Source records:

+ + +

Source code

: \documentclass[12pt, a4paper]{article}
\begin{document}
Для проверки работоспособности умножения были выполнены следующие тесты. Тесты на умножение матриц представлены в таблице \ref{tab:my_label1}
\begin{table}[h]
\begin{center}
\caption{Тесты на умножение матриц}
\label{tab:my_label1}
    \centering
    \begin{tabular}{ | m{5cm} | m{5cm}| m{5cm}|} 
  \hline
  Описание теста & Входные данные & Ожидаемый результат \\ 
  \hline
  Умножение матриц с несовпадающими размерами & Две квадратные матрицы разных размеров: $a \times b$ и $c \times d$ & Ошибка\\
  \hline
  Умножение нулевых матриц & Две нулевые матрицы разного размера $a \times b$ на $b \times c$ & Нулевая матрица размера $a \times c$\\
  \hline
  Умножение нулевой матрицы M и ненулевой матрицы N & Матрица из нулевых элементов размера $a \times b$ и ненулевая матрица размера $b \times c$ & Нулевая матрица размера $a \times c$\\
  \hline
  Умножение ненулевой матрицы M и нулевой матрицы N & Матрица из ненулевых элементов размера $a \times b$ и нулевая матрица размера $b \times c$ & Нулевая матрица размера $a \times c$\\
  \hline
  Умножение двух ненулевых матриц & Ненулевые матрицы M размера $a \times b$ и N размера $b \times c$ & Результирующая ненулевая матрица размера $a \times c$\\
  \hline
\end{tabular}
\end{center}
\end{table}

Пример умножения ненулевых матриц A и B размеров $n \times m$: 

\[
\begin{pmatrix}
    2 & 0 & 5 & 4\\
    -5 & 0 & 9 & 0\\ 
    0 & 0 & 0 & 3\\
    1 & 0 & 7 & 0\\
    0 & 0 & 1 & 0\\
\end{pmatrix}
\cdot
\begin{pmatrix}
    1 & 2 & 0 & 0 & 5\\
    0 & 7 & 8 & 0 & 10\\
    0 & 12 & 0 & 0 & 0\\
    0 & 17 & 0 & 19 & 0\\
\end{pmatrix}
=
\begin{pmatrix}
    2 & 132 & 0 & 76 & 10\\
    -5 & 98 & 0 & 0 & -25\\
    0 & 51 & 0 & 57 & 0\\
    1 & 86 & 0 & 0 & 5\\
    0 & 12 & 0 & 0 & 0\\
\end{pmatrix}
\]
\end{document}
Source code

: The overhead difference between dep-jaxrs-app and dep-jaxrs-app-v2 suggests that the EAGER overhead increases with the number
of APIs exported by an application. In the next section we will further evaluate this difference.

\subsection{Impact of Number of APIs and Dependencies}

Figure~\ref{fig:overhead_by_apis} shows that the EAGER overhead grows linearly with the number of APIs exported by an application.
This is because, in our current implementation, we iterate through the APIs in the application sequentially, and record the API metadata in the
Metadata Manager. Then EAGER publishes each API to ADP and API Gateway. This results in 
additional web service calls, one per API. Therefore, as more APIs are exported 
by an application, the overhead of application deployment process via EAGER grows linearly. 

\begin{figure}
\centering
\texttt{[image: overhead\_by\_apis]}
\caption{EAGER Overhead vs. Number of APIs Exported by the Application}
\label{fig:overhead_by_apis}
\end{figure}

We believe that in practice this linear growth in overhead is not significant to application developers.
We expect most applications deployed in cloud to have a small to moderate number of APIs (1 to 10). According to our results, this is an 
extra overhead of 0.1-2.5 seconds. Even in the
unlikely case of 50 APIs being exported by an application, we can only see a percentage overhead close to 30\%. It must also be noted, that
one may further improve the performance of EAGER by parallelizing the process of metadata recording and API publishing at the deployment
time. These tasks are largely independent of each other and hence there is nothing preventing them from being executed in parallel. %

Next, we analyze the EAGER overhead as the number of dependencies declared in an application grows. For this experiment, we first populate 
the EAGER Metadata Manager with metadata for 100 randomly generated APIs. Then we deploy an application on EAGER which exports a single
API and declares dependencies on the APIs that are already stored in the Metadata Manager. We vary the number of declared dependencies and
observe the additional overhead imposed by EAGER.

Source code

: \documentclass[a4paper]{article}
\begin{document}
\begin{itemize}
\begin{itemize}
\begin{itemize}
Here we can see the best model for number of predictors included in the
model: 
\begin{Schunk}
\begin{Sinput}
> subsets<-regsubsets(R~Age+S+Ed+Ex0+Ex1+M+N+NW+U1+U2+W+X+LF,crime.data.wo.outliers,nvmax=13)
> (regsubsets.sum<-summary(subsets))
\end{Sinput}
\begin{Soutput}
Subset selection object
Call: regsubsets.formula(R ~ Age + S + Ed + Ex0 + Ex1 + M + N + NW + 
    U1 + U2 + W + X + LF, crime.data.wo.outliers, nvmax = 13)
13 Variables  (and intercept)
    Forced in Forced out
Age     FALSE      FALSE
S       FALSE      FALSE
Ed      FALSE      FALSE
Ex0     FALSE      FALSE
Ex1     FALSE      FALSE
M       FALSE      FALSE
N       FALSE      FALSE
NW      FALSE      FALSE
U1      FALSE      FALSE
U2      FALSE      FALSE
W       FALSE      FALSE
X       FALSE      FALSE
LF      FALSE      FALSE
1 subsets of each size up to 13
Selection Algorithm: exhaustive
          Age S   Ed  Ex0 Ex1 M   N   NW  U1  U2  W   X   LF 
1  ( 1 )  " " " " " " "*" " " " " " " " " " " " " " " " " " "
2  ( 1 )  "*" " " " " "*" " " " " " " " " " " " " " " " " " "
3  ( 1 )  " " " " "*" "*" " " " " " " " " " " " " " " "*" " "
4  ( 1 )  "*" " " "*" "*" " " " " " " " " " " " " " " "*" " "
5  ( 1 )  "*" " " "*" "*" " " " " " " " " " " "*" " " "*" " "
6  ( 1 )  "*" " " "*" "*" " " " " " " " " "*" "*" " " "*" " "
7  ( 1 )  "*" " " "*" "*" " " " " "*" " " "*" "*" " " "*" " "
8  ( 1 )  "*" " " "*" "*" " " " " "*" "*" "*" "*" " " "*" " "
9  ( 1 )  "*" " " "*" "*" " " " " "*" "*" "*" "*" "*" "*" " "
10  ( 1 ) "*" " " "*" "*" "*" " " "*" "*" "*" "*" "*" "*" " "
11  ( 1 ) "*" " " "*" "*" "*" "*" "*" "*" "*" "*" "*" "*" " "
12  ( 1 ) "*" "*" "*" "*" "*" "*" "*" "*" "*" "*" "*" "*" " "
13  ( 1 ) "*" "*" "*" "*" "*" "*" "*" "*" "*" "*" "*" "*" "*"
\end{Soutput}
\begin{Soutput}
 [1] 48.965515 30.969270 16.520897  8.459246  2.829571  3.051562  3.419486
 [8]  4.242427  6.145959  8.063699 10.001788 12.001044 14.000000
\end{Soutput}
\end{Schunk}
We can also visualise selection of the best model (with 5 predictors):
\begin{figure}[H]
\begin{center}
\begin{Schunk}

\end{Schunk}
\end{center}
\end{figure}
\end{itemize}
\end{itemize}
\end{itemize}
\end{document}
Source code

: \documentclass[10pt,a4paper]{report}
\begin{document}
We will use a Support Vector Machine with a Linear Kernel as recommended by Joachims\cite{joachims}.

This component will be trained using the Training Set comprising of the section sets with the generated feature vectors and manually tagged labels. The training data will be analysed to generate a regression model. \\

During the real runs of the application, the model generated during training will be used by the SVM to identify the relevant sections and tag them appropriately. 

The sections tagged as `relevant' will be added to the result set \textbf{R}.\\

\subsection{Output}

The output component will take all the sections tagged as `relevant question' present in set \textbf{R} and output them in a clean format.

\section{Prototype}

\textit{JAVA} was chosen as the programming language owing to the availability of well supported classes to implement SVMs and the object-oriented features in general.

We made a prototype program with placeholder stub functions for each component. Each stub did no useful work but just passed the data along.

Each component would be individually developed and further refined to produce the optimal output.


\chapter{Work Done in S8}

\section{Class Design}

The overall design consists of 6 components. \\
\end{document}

+ + +

PROBLEM TO SOLVE -> Within the entries above, find each line where "sections" appears; copy every one.

WRITTEN ANSWER ->
During the real runs of the application, the model generated during training will be used by the SVM to identify the relevant sections and tag them appropriately. 
The sections tagged as `relevant' will be added to the result set \textbf{R}.\\
The output component will take all the sections tagged as `relevant question' present in set \textbf{R} and output them in a clean format.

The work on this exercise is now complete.